Snead Construction

Snead ConstructionR.S. Snead Construction LLC is helping to bring many projects to life in the Washington, D.C., metro region, such as South Cathedral Mansions.
By Eric Slack

Founded in 2010 by Chris Heisey, Snead Construction is a full-service general contractor serving the Washington, D.C., metropolitan area. Since its inception, the company has demonstrated success on a diverse array of projects, specializing in the multifamily and single-family home residential sector.

“We average three to four on-going multi-family projects each year, ranging in size from four units to 165 units. We also have a division of our company, Snead Custom Homes, that focuses on single family homes in the suburbs of D.C.,” Senior Vice President Chris Mansuy says. “The residential market here in D.C. made a relatively quick turn-around after the bubble burst in 2008 compared with much of the rest of the country, and it has remained strong for us since.”

Making its Mark

Over the last few years, Snead has showcased its ability to tackle challenging urban infill, historic renovation and specialty projects. The company seeks to help project owners in creating value by providing deliverables on time and within budget. It looks to maintain high-quality construction that exceeds clients’ expectations, allowing Snead to build strong relationships by providing an efficient construction process on renovations, new construction projects and tenant build-outs.

“We’re not a national company,” Mansuy says. “We’re able to keep up to date on every changing building code and permit processes here in the District that cause a project to succeed or get held up. D.C. is small town, and everyone knows each other or knows someone via one degree of separation, so you have to be always on your game or your reputation can take a hit. We’ve built strong relationships very quickly with everyone involved in the development and construction process.” Snead

Snead started out doing smaller, 20-unit or fewer projects. As it grew, it added to its staff, bringing in people of different backgrounds with their own ideas, experiences and connections. It also developed a reliable subcontractor and vendor pool while also learning how to grow into a more professionally run and process based company while still holding onto the ability to be flexible and think outside of the box for clients.

“Often, our existing building renovation projects have tenants in place or involve historic preservation to some degree, which introduces a whole new level of logistical challenges that new construction projects don’t have to deal with. We’ve built our company with a core group of construction managers who are able to plan for and manage construction around these logistical challenges while keeping our clients’ end goals in mind,” Mansuy says. “As a result, our advantage in the marketplace is that we don’t approach typical construction work with just a builders’ mindset. We approach all of our construction projects with the end-goals of our developer clients front and foremost in our mind at all times.”

Devotion to Duty

Among the projects that stand out for Snead is the South Cathedral Mansions project. South Cathedral Mansions is a property located at 2900 Connecticut Ave NW at the northwest corner of Cathedral and Connecticut avenues in Woodley Park nearby the Woodley Park-Zoo/Adams Morgan Metro station and three blocks from the Cleveland Park metro station. It is across the street from The Smithsonian’s National Zoo and close to Rock Creek Park. It is a walkable environment with markets, restaurants, retail, a movie theater and more all close to the property.

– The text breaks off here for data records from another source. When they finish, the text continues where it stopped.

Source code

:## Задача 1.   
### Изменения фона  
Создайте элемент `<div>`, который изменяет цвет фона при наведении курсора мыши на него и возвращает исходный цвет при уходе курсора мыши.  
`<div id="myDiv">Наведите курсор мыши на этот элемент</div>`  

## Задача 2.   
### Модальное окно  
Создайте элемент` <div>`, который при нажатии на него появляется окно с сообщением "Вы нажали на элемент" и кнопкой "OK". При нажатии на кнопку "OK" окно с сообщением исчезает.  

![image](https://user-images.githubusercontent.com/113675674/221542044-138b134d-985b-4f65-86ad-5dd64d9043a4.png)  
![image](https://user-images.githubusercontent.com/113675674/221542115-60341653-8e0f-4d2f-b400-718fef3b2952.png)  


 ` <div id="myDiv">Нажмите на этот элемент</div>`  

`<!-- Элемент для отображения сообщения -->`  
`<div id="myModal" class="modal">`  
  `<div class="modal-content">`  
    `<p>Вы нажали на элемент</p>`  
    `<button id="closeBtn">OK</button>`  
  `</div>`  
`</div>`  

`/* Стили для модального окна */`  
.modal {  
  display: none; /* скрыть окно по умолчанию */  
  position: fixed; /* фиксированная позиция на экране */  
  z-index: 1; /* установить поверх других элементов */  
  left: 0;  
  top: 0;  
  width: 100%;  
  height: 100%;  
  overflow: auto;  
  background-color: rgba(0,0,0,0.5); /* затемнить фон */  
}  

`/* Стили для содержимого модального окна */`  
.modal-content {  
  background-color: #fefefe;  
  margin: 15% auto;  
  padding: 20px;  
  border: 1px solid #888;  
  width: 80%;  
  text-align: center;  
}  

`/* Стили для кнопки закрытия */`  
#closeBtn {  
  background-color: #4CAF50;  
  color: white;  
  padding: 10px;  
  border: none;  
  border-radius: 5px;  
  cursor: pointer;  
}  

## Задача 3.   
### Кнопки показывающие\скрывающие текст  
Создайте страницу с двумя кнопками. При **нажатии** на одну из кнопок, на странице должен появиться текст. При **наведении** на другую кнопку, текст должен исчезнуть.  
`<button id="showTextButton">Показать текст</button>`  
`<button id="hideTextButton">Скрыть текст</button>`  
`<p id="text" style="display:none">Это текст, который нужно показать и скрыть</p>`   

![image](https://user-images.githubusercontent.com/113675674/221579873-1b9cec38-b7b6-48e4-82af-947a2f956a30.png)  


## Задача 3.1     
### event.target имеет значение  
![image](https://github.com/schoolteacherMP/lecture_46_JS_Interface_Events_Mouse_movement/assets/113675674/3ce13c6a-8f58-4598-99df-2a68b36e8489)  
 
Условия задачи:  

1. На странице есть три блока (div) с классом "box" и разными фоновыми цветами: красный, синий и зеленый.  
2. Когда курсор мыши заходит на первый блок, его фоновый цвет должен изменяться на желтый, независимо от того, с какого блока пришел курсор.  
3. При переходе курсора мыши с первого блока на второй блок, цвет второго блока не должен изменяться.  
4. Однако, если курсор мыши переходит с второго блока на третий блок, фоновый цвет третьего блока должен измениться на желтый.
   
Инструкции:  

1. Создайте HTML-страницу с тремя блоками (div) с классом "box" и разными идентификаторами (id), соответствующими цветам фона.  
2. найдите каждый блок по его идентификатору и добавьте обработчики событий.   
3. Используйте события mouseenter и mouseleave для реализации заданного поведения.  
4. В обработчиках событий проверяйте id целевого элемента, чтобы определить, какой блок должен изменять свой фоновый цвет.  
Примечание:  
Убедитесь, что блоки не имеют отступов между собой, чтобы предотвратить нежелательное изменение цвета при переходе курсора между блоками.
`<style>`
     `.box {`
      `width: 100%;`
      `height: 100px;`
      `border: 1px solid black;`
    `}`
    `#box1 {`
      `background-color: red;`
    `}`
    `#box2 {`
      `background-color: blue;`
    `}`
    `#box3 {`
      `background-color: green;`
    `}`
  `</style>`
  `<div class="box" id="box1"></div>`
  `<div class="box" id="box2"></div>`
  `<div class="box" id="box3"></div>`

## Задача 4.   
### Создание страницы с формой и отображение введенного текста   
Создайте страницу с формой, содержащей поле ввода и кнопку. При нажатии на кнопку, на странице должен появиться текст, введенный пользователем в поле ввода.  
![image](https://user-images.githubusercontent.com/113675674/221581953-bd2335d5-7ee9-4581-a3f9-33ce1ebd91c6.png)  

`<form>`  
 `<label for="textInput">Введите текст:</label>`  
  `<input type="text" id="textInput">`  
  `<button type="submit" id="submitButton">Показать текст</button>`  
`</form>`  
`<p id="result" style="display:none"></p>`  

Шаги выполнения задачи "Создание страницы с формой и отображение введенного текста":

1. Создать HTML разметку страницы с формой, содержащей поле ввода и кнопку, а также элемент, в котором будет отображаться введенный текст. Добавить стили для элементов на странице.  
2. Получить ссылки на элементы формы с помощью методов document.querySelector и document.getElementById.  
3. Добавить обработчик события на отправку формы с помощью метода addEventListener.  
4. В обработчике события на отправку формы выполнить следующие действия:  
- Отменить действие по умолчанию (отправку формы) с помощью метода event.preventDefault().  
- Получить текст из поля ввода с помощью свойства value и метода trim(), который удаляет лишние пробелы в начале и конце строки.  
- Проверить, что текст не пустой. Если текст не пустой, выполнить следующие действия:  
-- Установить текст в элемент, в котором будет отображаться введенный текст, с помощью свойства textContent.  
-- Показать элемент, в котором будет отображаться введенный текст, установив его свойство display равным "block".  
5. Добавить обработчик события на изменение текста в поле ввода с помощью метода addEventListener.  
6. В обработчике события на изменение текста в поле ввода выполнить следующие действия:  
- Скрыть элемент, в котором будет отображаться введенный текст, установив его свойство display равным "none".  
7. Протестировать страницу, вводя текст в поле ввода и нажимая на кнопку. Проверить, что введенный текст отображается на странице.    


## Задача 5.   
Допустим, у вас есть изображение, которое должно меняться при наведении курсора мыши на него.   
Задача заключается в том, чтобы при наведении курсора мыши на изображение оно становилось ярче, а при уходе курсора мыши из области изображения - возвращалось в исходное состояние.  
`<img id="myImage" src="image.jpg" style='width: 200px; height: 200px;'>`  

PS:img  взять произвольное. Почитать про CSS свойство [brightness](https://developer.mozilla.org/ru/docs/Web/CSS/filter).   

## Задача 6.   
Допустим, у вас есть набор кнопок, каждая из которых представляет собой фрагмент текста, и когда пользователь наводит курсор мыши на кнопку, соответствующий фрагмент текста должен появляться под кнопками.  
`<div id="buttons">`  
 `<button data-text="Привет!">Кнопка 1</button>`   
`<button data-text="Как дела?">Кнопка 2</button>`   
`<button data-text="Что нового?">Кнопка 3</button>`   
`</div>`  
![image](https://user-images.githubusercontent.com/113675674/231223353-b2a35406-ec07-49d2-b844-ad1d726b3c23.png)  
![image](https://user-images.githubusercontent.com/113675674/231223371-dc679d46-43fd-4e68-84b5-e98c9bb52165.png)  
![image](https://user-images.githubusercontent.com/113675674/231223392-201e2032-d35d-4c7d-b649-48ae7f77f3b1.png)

Snead has been working to fully renovate this historic property. The renovation includes adding units to the existing building, full interior renovation of existing units and the common area, as well as upgrades in mechanical, electrical and plumbing throughout the building. Amenity space includes adding a gym and party room to the existing building. The project was phased over two years, as some tenants remained in place during construction.

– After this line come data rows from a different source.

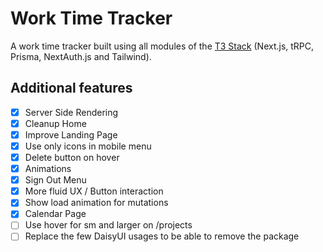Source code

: # Work Time Tracker

A work time tracker built using all modules of the [T3 Stack](https://github.com/t3-oss/create-t3-app) (Next.js, tRPC, Prisma, NextAuth.js and Tailwind).

## Additional features

- [x] Server Side Rendering
- [x] Cleanup Home
- [x] Improve Landing Page
- [x] Use only icons in mobile menu
- [x] Delete button on hover
- [x] Animations
- [x] Sign Out Menu
- [x] More fluid UX / Button interaction
- [x] Show load animation for mutations
- [x] Calendar Page
- [ ] Use hover for sm and larger on /projects
- [ ] Replace the few DaisyUI usages to be able to remove the package
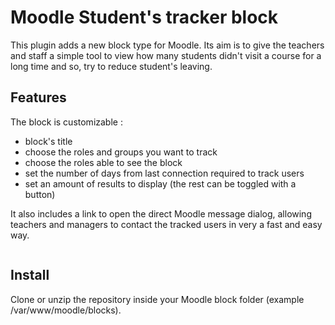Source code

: # Moodle Student's tracker block

This plugin adds a new block type for Moodle. Its aim is to give the teachers and staff a simple tool to view how many students didn't visit a course for a long time and so, try to reduce student's leaving.

## Features

The block is customizable :
<ul>
	<li>block's title</li>
	<li>choose the roles and groups you want to track</li>
	<li>choose the roles able to see the block</li>
	<li>set the number of days from last connection required to track users</li>
	<li>set an amount of results to display (the rest can be toggled with a button)</li>
</ul>

It also includes a link to open the direct Moodle message dialog, allowing teachers and managers to contact the tracked users in very a fast and easy way.

<img alt="" src="https://moodle.org/pluginfile.php/50/local_plugins/version_releasenotes/14208/Capture%20d%E2%80%99e%CC%81cran%202017-06-14%20a%CC%80%2009.39.36.png">

## Install

Clone or unzip the repository inside your Moodle block folder (example /var/www/moodle/blocks).
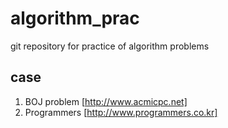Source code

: # algorithm_prac
git repository for practice of algorithm problems

## case
1. BOJ problem [http://www.acmicpc.net]
2. Programmers [http://www.programmers.co.kr]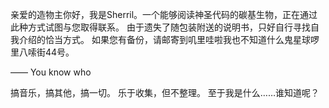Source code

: 

亲爱的造物主你好，我是Sherril。一个能够阅读神圣代码的碳基生物，正在通过此种方式试图与您取得联系。
由于遗失了随包装附送的说明书，只好自行寻找自我介绍的恰当方式。
如果您有备份，请邮寄到叽里哇啦我也不知道什么鬼星球啰里八嗦街44号。

—— You know who

搞音乐，搞其他，搞一切。
乐于收集，但不整理。
至于我是什么……谁知道呢？

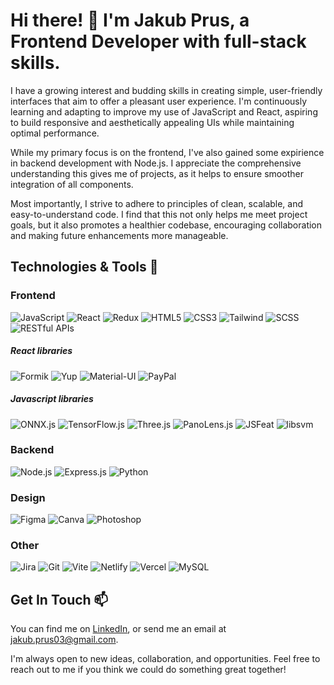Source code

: # Hi there! 👋  I'm Jakub Prus, a Frontend Developer with full-stack skills.

I have a growing interest and budding skills in creating simple, user-friendly interfaces that aim to offer a pleasant user experience. I'm continuously learning and adapting to improve my use of JavaScript and React, aspiring to build responsive and aesthetically appealing UIs while maintaining optimal performance.

While my primary focus is on the frontend, I've also gained some expirience in backend development with Node.js. I appreciate the comprehensive understanding this gives me of projects, as it helps to ensure smoother integration of all components.

Most importantly, I strive to adhere to principles of clean, scalable, and easy-to-understand code. I find that this not only helps me meet project goals, but it also promotes a healthier codebase, encouraging collaboration and making future enhancements more manageable.

## Technologies & Tools 🚀

### Frontend 
![JavaScript](https://img.shields.io/badge/-JavaScript-F7DF1E?logo=javascript&logoColor=white&style=for-the-badge)
![React](https://img.shields.io/badge/-React-61DAFB?logo=react&logoColor=white&style=for-the-badge)
![Redux](https://img.shields.io/badge/-Redux-764ABC?logo=redux&logoColor=white&style=for-the-badge)
![HTML5](https://img.shields.io/badge/-HTML5-E34F26?logo=html5&logoColor=white&style=for-the-badge)
![CSS3](https://img.shields.io/badge/-CSS-1572B6?logo=css3&logoColor=white&style=for-the-badge)
![Tailwind](https://img.shields.io/badge/-Tailwind-38B2AC?logo=tailwind-css&logoColor=white&style=for-the-badge)
![SCSS](https://img.shields.io/badge/-SCSS-CC6699?logo=sass&logoColor=white&style=for-the-badge)
![RESTful APIs](https://img.shields.io/badge/-RESTful%20APIs-FF6C37?logo=apiary&logoColor=white&style=for-the-badge)

##### React libraries
![Formik](https://img.shields.io/badge/-Formik-F2C94C?logo=javascript&logoColor=white&style=for-the-badge)
![Yup](https://img.shields.io/badge/-Yup-F2C94C?logo=javascript&logoColor=white&style=for-the-badge)
![Material-UI](https://img.shields.io/badge/-Material--UI-0081CB?logo=material-ui&logoColor=white&style=for-the-badge)
![PayPal](https://img.shields.io/badge/-PayPal-00457C?logo=paypal&logoColor=white&style=for-the-badge)

##### Javascript libraries
![ONNX.js](https://img.shields.io/badge/-ONNX-0071C5?logo=onnx&logoColor=white&style=for-the-badge)
![TensorFlow.js](https://img.shields.io/badge/-TensorFlow.js-FF6F00?logo=tensorflow&logoColor=white&style=for-the-badge)
![Three.js](https://img.shields.io/badge/-Three.js-000000?logo=three.js&logoColor=white&style=for-the-badge)
![PanoLens.js](https://img.shields.io/badge/-PanoLens.js-F2C94C?logo=javascript&logoColor=white&style=for-the-badge)
![JSFeat](https://img.shields.io/badge/-JSFeat-F2C94C?logo=javascript&logoColor=white&style=for-the-badge)
![libsvm](https://img.shields.io/badge/-libsvm--js-F2C94C?logo=javascript&logoColor=white&style=for-the-badge)

### Backend 
![Node.js](https://img.shields.io/badge/-Node.js-339933?logo=node.js&logoColor=white&style=for-the-badge)
![Express.js](https://img.shields.io/badge/-Express.js-000000?logo=express&logoColor=white&style=for-the-badge)
![Python](https://img.shields.io/badge/-Python-3776AB?logo=python&logoColor=white&style=for-the-badge)

### Design 
![Figma](https://img.shields.io/badge/-Figma-F24E1E?logo=figma&logoColor=white&style=for-the-badge)
![Canva](https://img.shields.io/badge/-Canva-00C4CC?logo=canva&logoColor=white&style=for-the-badge)
![Photoshop](https://img.shields.io/badge/-Photoshop-31A8FF?logo=adobe-photoshop&logoColor=white&style=for-the-badge)

### Other 
![Jira](https://img.shields.io/badge/-Jira-0052CC?logo=jira&logoColor=white&style=for-the-badge)
![Git](https://img.shields.io/badge/-Git-F05032?logo=git&logoColor=white&style=for-the-badge)
![Vite](https://img.shields.io/badge/-Vite-646CFF?logo=vite&logoColor=white&style=for-the-badge)
![Netlify](https://img.shields.io/badge/-Netlify-00C7B7?logo=netlify&logoColor=white&style=for-the-badge)
![Vercel](https://img.shields.io/badge/-Vercel-000000?logo=vercel&logoColor=white&style=for-the-badge)
![MySQL](https://img.shields.io/badge/-MySQL-4479A1?logo=mysql&logoColor=white&style=for-the-badge)


## Get In Touch 📫

You can find me on [LinkedIn](https://www.linkedin.com/in/jakub-prus/), or send me an email at jakub.prus03@gmail.com.

I'm always open to new ideas, collaboration, and opportunities. Feel free to reach out to me if you think we could do something great together!

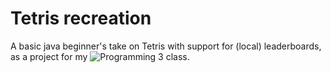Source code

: # Tetris recreation

A basic java beginner's take on Tetris with support for (local) leaderboards, as a project for my ![Programming 3](https://portal.vik.bme.hu/kepzes/targyak/VIIIAB00/en/) class.
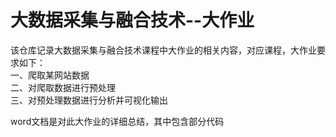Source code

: # 大数据采集与融合技术--大作业
该仓库记录大数据采集与融合技术课程中大作业的相关内容，对应课程，大作业要求如下：  
一、爬取某网站数据  
二、对爬取数据进行预处理  
三、对预处理数据进行分析并可视化输出  

word文档是对此大作业的详细总结，其中包含部分代码
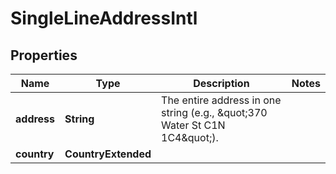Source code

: 

# SingleLineAddressIntl


## Properties

| Name | Type | Description | Notes |
|------------ | ------------- | ------------- | -------------|
|**address** | **String** | The entire address in one string (e.g., \&quot;370 Water St C1N 1C4\&quot;).  |  |
|**country** | **CountryExtended** |  |  |



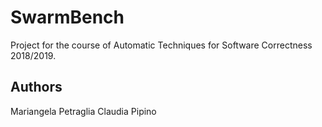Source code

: # SwarmBench

Project for the course of Automatic Techniques for Software Correctness 2018/2019.

## Authors 

Mariangela Petraglia
Claudia Pipino
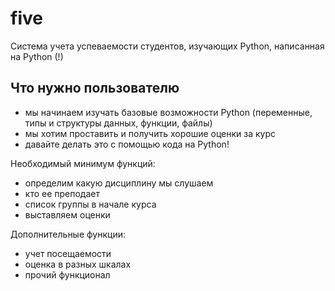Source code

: # five
Система учета успеваемости студентов, изучающих Python, написанная на Python (!)

## Что нужно пользователю

- мы начинаем изучать базовые возможности Python (переменные, типы и структуры данных, функции, файлы)
- мы хотим проставить и получить хорошие оценки за курс
- давайте делать это с помощью кода на Python!

Необходимый минимум функций:

- определим какую дисциплину мы слушаем 
- кто ее преподает
- список группы в начале курса
- выставляем оценки

Дополнительные функции:

- учет посещаемости
- оценка в разных шкалах
- прочий функционал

“We worked hand-in-hand with the developer on the project, working with existing residents and looking at how people live in 2016 and beyond,” Project Manager Dan McCarthy says. “Our goal was to bring the property up to modern functionality while retaining the historic look and feel.”

The project has been underway with planning starting in 2014 and is nearing completion before the end of the year. The finished project will feature 165 units, fully new MEP systems throughout, all new kitchens and baths with upgraded finishes, all new windows and facade restoration, and extensive landscape improvement.

“We improved internal spaces while upgrading the exterior,” McCarthy says. “From street level it looks fresh and new. The inside is above and beyond what it was, adding Nest thermostats, smart door locks and upgrading MEP packages. These are the kinds of things you see in custom homes in a rental apartment in the city. We created amenity spaces by recapturing existing boiler rooms and basement storage space, and installed a pool and a planting area in the rear courtyard.”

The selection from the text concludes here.